In the face of repeated failure, my attitude has hardened. The very least I will accept now is: "How may I, in all humble servitude, be of assistance?" Short of that, I turn imperiously on my heel and go to be insulted in another shop instead.
Nasty habits
But in the meantime I have bad news for those letter-writers. These half-witted kids are trained to be like that. The institute where their peculiarly nasty habits are inculcated has been overlooked by our otherwise excellent "College Choice" feature, but I am here to tell you that it exists.
Pass with me, if you will, through a flaking brown door not far from South Great George's Street in this very capital, and mount three flights of stairs (there is, of course, no lift). On a frosted glass door read the legend "Dublin Institute of Applied Retail Stupidity".
In the first room we enter, a class is being held: the course is a basic one, Change-Giving 101. It is a role-playing lesson: half the class take the part of "customer" and the other half of "server". Each server is carefully balancing coins on top of banknotes, thereby creating an unstable change mountain. An invigilator with a clipboard stands near, keen of eye. If the customer succeeds in taking the precarious change pile in both hands without dropping it, a minus-10 mark is entered against the server.

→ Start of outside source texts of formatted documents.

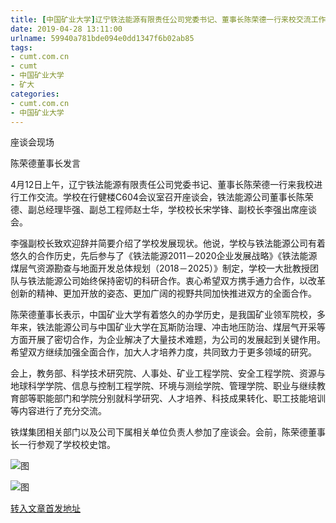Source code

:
 ```yaml
---
title: [中国矿业大学]辽宁铁法能源有限责任公司党委书记、董事长陈荣德一行来校交流工作 | cumt.com.cn
date: 2019-04-28 13:11:00
urlname: 59940a781bde094e0dd1347f6b02ab85
tags: 
- cumt.com.cn
- cumt
- 中国矿业大学
- 矿大
categories:
- cumt.com.cn
- 中国矿业大学
---
```


座谈会现场

陈荣德董事长发言

4月12日上午，辽宁铁法能源有限责任公司党委书记、董事长陈荣德一行来我校进行工作交流。学校在行健楼C604会议室召开座谈会，铁法能源公司董事长陈荣德、副总经理毕强、副总工程师赵士华，学校校长宋学锋、副校长李强出席座谈会。

李强副校长致欢迎辞并简要介绍了学校发展现状。他说，学校与铁法能源公司有着悠久的合作历史，先后参与了《铁法能源2011－2020企业发展战略》《铁法能源煤层气资源勘查与地面开发总体规划（2018－2025）》制定，学校一大批教授团队与铁法能源公司始终保持密切的科研合作。衷心希望双方携手通力合作，以改革创新的精神、更加开放的姿态、更加广阔的视野共同加快推进双方的全面合作。

陈荣德董事长表示，中国矿业大学有着悠久的办学历史，是我国矿业领军院校，多年来，铁法能源公司与中国矿业大学在瓦斯防治理、冲击地压防治、煤层气开采等方面开展了密切合作，为企业解决了大量技术难题，为公司的发展起到关键作用。希望双方继续加强全面合作，加大人才培养力度，共同致力于更多领域的研究。

会上，教务部、科学技术研究院、人事处、矿业工程学院、安全工程学院、资源与地球科学学院、信息与控制工程学院、环境与测绘学院、管理学院、职业与继续教育部等职能部门和学院分别就科学研究、人才培养、科技成果转化、职工技能培训等内容进行了充分交流。

铁煤集团相关部门以及公司下属相关单位负责人参加了座谈会。会前，陈荣德董事长一行参观了学校校史馆。

![图](http://xwzx.cumt.edu.cn/_upload/article/images/6f/21/443eec864b979646039204c78654/7565422e-9658-4d2a-848d-523fcf73024c.jpg)

![图](http://xwzx.cumt.edu.cn/_upload/article/images/6f/21/443eec864b979646039204c78654/07e4bf1e-6a7c-48e4-bdfa-7c840d30028e.jpg)

[转入文章首发地址](http://xwzx.cumt.edu.cn/ed/03/c513a519427/page.htm)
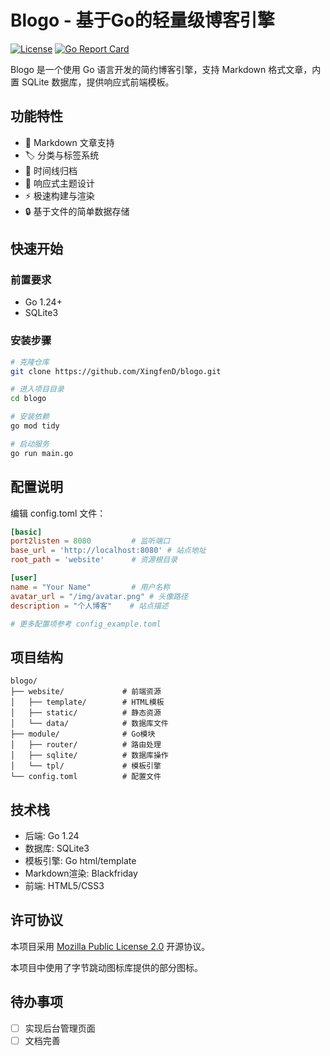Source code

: # Blogo - 基于Go的轻量级博客引擎

[![License](https://img.shields.io/badge/License-MPL%202.0-brightgreen.svg)](https://opensource.org/licenses/MPL-2.0)
[![Go Report Card](https://goreportcard.com/badge/github.com/XingfenD/blogo)](https://goreportcard.com/report/github.com/XingfenD/blogo)

Blogo 是一个使用 Go 语言开发的简约博客引擎，支持 Markdown 格式文章，内置 SQLite 数据库，提供响应式前端模板。

## 功能特性

- 📝 Markdown 文章支持
- 🏷️ 分类与标签系统
- 📆 时间线归档
- 🎨 响应式主题设计
- ⚡ 极速构建与渲染
- 🔒 基于文件的简单数据存储

## 快速开始

### 前置要求
- Go 1.24+
- SQLite3

### 安装步骤
```bash
# 克隆仓库
git clone https://github.com/XingfenD/blogo.git

# 进入项目目录
cd blogo

# 安装依赖
go mod tidy

# 启动服务
go run main.go
```

## 配置说明

编辑 config.toml 文件：

```toml
[basic]
port2listen = 8080         # 监听端口
base_url = 'http://localhost:8080' # 站点地址
root_path = 'website'      # 资源根目录

[user]
name = "Your Name"         # 用户名称
avatar_url = "/img/avatar.png" # 头像路径
description = "个人博客"    # 站点描述

# 更多配置项参考 config_example.toml
```

## 项目结构

```plaintext
blogo/
├── website/             # 前端资源
│   ├── template/        # HTML模板
│   ├── static/          # 静态资源
│   └── data/            # 数据库文件
├── module/              # Go模块
│   ├── router/          # 路由处理
│   ├── sqlite/          # 数据库操作
│   └── tpl/             # 模板引擎
└── config.toml          # 配置文件
```

## 技术栈

- 后端: Go 1.24
- 数据库: SQLite3
- 模板引擎: Go html/template
- Markdown渲染: Blackfriday
- 前端: HTML5/CSS3

## 许可协议

本项目采用 [Mozilla Public License 2.0](https://opensource.org/licenses/MPL-2.0) 开源协议。

本项目中使用了字节跳动图标库提供的部分图标。

## 待办事项

- [ ] 实现后台管理页面
- [ ] 文档完善
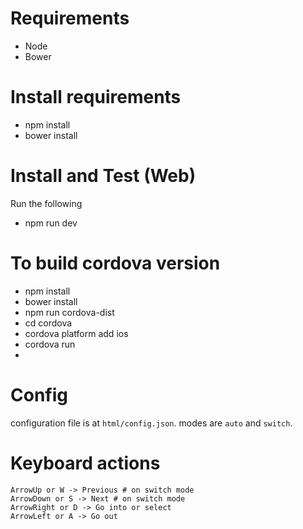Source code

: # Requirements

* Node
* Bower

# Install requirements

* npm install
* bower install

# Install and Test (Web)

Run the following

* npm run dev

# To build cordova version

* npm install 
* bower install
* npm run cordova-dist
* cd cordova
* cordova platform add ios
* cordova run
* 

# Config

configuration file is at `html/config.json`. modes are `auto` and `switch`.

# Keyboard actions

```
ArrowUp or W -> Previous # on switch mode
ArrowDown or S -> Next # on switch mode
ArrowRight or D -> Go into or select
ArrowLeft or A -> Go out
```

More advanced versions of this course are in progress among other groups: in one, for example, the customer is allowed to use only one hand to accept the change pile, the second being occupied by a shopping bag, walking stick or briefcase. If, in spite of this added handicap, the customer still fails to drop the change, the server is docked 20 points by the invigilator.
Dropping the lot
In another the servers are artfully placing a receipt between the coins and banknotes on their pile, thereby increasing by 33.333 per cent the danger of the customer dropping the whole lot as he or she tries to slide the receipt out. The uncarpeted room is loud with the cacophony of dropped coinage and youthful derisive cheering.
Down the hall, at a "Sandwich Counter" educational facility, customers are ordering hypothetical sandwiches of varying degrees of complexity. We eavesdrop on one of the simpler transactions.
Customer: "A white roll with butter, sliced turkey and mayonnaise, please."
Server: "Was that a white roll or a brown roll?"
Customer: "White".
"Do you want butter on it?"
"Yes."
"Sorry, we have no ham left."
"I didn't ask for ham. I asked for turkey."
"There you are so, white roll with butter and turkey."
"What about the mayonnaise?" "Did you ask for mayonnaise?" And so on.
The invigilator steps forward with an approving smile. "Excellent, server. You didn't remember a single element of the order. Full marks. Pass on to the two-sandwich stage. Customer, if you're going to simulate rage and frustration, you're going to have to work on it. That's not nearly apoplectic enough. Next."
Rage and frustration
But by this time, I am staggering from the room and, blinded by my own rage and frustration, am unable to find the stairs. A sad-looking girl student comes out of an office marked "Certification". "Can I, or more correctly, may I help you?" she inquires. I start back, confounded. "No, I'm OK," I reply, and immediately bite my tongue. Recovering, I note her distress and say to her: "But soft! Why so glum?"
She shows me a certificate stamped across in red with the word "Failed". "What am I going to do now?" she wails pitiably. "My life's ambition was to be a shop assistant and be mannerly to people." "Mourn not, pretty child," I comfort her. "You have a great future ahead of you as a sentient human being."